Ed Ames
Member
How can what you may need to defend your self, if you do, have anything whatsoever with the assessment of likelihood of occurrence as assessed before the fact?
It isn’t a single likelihood or a single risk. It’s a single tool.
Each risk has a likelihood of occurrence, and the tool has different likelihoods of success for each risk.
Let’s shift this away from firearms for a moment and consider fires. In our day to day lives we face risk of fire from multiple sources, in multiple environments, with multiple potential outcomes. Many of the fire risks we’re exposed to are completely beyond the capabilities of any fire extinguisher we’re likely to buy at a hardware store and keep in our homes. Even within a particular type of fire risk, a given fire extinguisher has only the potential to put out a particular fire, if caught in specific circumstances.
The fact that the biggest fire extinguisher you could physically lift cannot put out a fully engaged house fire doesn’t mean a fire extinguisher isn’t worth owning. Even the smallest fire extinguisher....even a wet rag...gives a person a chance to keep their house from burning down. What is the optimal size (and type) of fire extinguisher? That depends.

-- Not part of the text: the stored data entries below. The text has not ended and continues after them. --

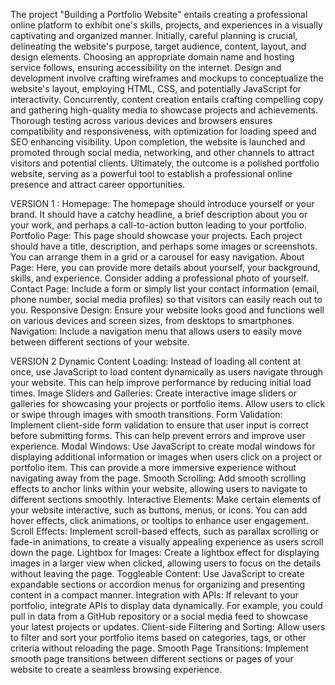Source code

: The project "Building a Portfolio Website" entails creating a professional online platform to exhibit one's skills, projects, and experiences in a visually captivating and organized manner. Initially, careful planning is crucial, delineating the website's purpose, target audience, content, layout, and design elements. Choosing an appropriate domain name and hosting service follows, ensuring accessibility on the internet. Design and development involve crafting wireframes and mockups to conceptualize the website's layout, employing HTML, CSS, and potentially JavaScript for interactivity. Concurrently, content creation entails crafting compelling copy and gathering high-quality media to showcase projects and achievements. Thorough testing across various devices and browsers ensures compatibility and responsiveness, with optimization for loading speed and SEO enhancing visibility. Upon completion, the website is launched and promoted through social media, networking, and other channels to attract visitors and potential clients. Ultimately, the outcome is a polished portfolio website, serving as a powerful tool to establish a professional online presence and attract career opportunities.

VERSION 1 :
Homepage: The homepage should introduce yourself or your brand. It should have a catchy headline, a brief description about you or your work, and perhaps a call-to-action button leading to your portfolio.
Portfolio Page: This page should showcase your projects. Each project should have a title, description, and perhaps some images or screenshots. You can arrange them in a grid or a carousel for easy navigation.
About Page: Here, you can provide more details about yourself, your background, skills, and experience. Consider adding a professional photo of yourself.
Contact Page: Include a form or simply list your contact information (email, phone number, social media profiles) so that visitors can easily reach out to you.
Responsive Design: Ensure your website looks good and functions well on various devices and screen sizes, from desktops to smartphones.
Navigation: Include a navigation menu that allows users to easily move between different sections of your website.

VERSION 2 
Dynamic Content Loading: Instead of loading all content at once, use JavaScript to load content dynamically as users navigate through your website. This can help improve performance by reducing initial load times.
Image Sliders and Galleries: Create interactive image sliders or galleries for showcasing your projects or portfolio items. Allow users to click or swipe through images with smooth transitions.
Form Validation: Implement client-side form validation to ensure that user input is correct before submitting forms. This can help prevent errors and improve user experience.
Modal Windows: Use JavaScript to create modal windows for displaying additional information or images when users click on a project or portfolio item. This can provide a more immersive experience without navigating away from the page.
Smooth Scrolling: Add smooth scrolling effects to anchor links within your website, allowing users to navigate to different sections smoothly.
Interactive Elements: Make certain elements of your website interactive, such as buttons, menus, or icons. You can add hover effects, click animations, or tooltips to enhance user engagement.
Scroll Effects: Implement scroll-based effects, such as parallax scrolling or fade-in animations, to create a visually appealing experience as users scroll down the page.
Lightbox for Images: Create a lightbox effect for displaying images in a larger view when clicked, allowing users to focus on the details without leaving the page.
Toggleable Content: Use JavaScript to create expandable sections or accordion menus for organizing and presenting content in a compact manner.
Integration with APIs: If relevant to your portfolio, integrate APIs to display data dynamically. For example, you could pull in data from a GitHub repository or a social media feed to showcase your latest projects or updates.
Client-side Filtering and Sorting: Allow users to filter and sort your portfolio items based on categories, tags, or other criteria without reloading the page.
Smooth Page Transitions: Implement smooth page transitions between different sections or pages of your website to create a seamless browsing experience.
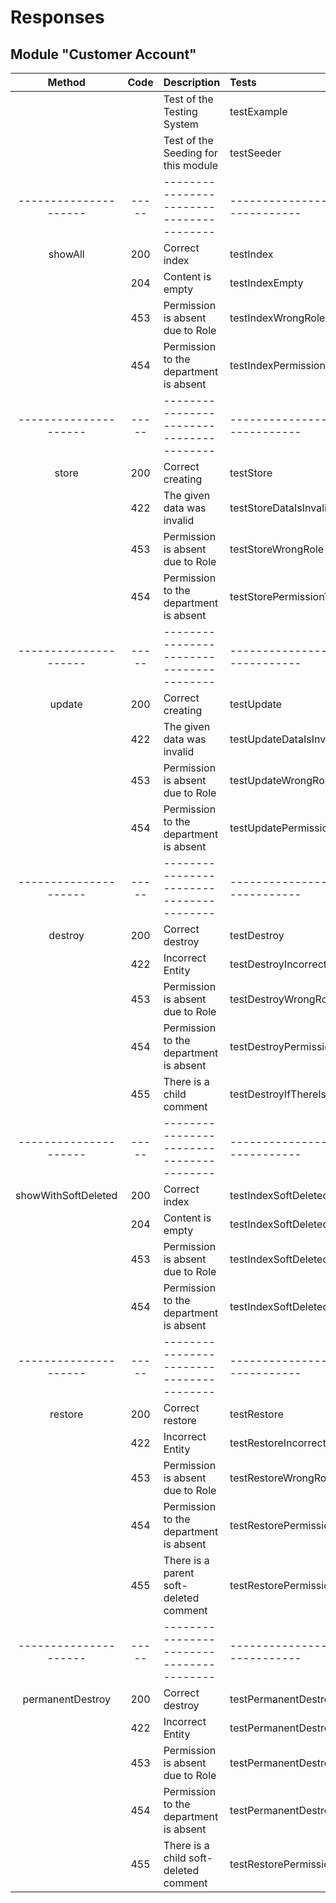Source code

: # Responses
## Module "Customer Account"
| Method              |Code | Description                            | Tests                                              |
|:-------------------:|:---:|:---------------------------------------|:---------------------------------------------------|
|                     |     |Test of the Testing System              | testExample                                        |
|                     |     |Test of the Seeding for this module     | testSeeder                                         |
|---------------------|-----|----------------------------------------|----------------------------------------------------|
|showAll              |200  |Correct index                           | testIndex                                          |
|                     |204  |Content is empty                        | testIndexEmpty                                     |
|                     |453  |Permission is absent due to Role        | testIndexWrongRole                                 |             
|                     |454  |Permission to the department is absent  | testIndexPermissionToDepartmentIsAbsent            |
|---------------------|-----|----------------------------------------|----------------------------------------------------|
|store                |200  |Correct creating                        | testStore                                          |
|                     |422  |The given data was invalid              | testStoreDataIsInvalid                             |
|                     |453  |Permission is absent due to Role        | testStoreWrongRole                                 |
|                     |454  |Permission to the department is absent  | testStorePermissionToDepartmentIsAbsent            |
|---------------------|-----|----------------------------------------|----------------------------------------------------|
|update               |200  |Correct creating                        | testUpdate                                         |
|                     |422  |The given data was invalid              | testUpdateDataIsInvalid                            |
|                     |453  |Permission is absent due to Role        | testUpdateWrongRole                                |
|                     |454  |Permission to the department is absent  | testUpdatePermissionToDepartmentIsAbsent           |
|---------------------|-----|----------------------------------------|----------------------------------------------------|
|destroy              |200  |Correct destroy                         | testDestroy                                        |
|                     |422  |Incorrect Entity                        | testDestroyIncorrectId                             |
|                     |453  |Permission is absent due to Role        | testDestroyWrongRole                               |
|                     |454  |Permission to the department is absent  | testDestroyPermissionToDepartmentIsAbsent          |
|                     |455  |There is a child comment                | testDestroyIfThereIsChildComment                   |
|---------------------|-----|----------------------------------------|----------------------------------------------------|
|showWithSoftDeleted  |200  |Correct index                           | testIndexSoftDeleted                               |
|                     |204  |Content is empty                        | testIndexSoftDeletedEmpty                          |
|                     |453  |Permission is absent due to Role        | testIndexSoftDeletedWrongRole                      |
|                     |454  |Permission to the department is absent  | testIndexSoftDeletedPermissionToDepartmentIsAbsent |
|---------------------|-----|----------------------------------------|----------------------------------------------------|
|restore              |200  |Correct restore                         | testRestore                                        |
|                     |422  |Incorrect Entity                        | testRestoreIncorrectId                             |
|                     |453  |Permission is absent due to Role        | testRestoreWrongRole                               |
|                     |454  |Permission to the department is absent  | testRestorePermissionToDepartmentIsAbsent          |
|                     |455  |There is a parent soft-deleted comment  | testRestorePermissionToDepartmentIsAbsent          |
|---------------------|-----|----------------------------------------|----------------------------------------------------| 
|permanentDestroy     |200  |Correct destroy                         | testPermanentDestroy                               |
|                     |422  |Incorrect Entity                        | testPermanentDestroyIncorrectId                    |
|                     |453  |Permission is absent due to Role        | testPermanentDestroyWrongRole                      |
|                     |454  |Permission to the department is absent  | testPermanentDestroyPermissionToDepartmentIsAbsent |
|                     |455  |There is a child soft-deleted comment   | testRestorePermissionToDepartmentIsAbsent          |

Same with carry guns. A given gun/shooter combination is going to have a range of likelihoods of success depending on the specific risk scenario. There will always be scenarios where the likelihood of success is basically zero. There will always be scenarios where the likelihood of success is above zero. A different gun may increase the number of scenarios where the chances of success are above zero, but (just like a wet rag) even a BB gun has some scenarios where they deliver non-zero likelihoods.
The goal is to choose a tool that makes as many of the scenarios you are likely to encounter as possible non-zero. Picking a tool based on scenarios you’ll never actually encounter (dinosaur attacks or whatever) is obviously silly, but how about scenarios you are vanishingly unlikely to encounter?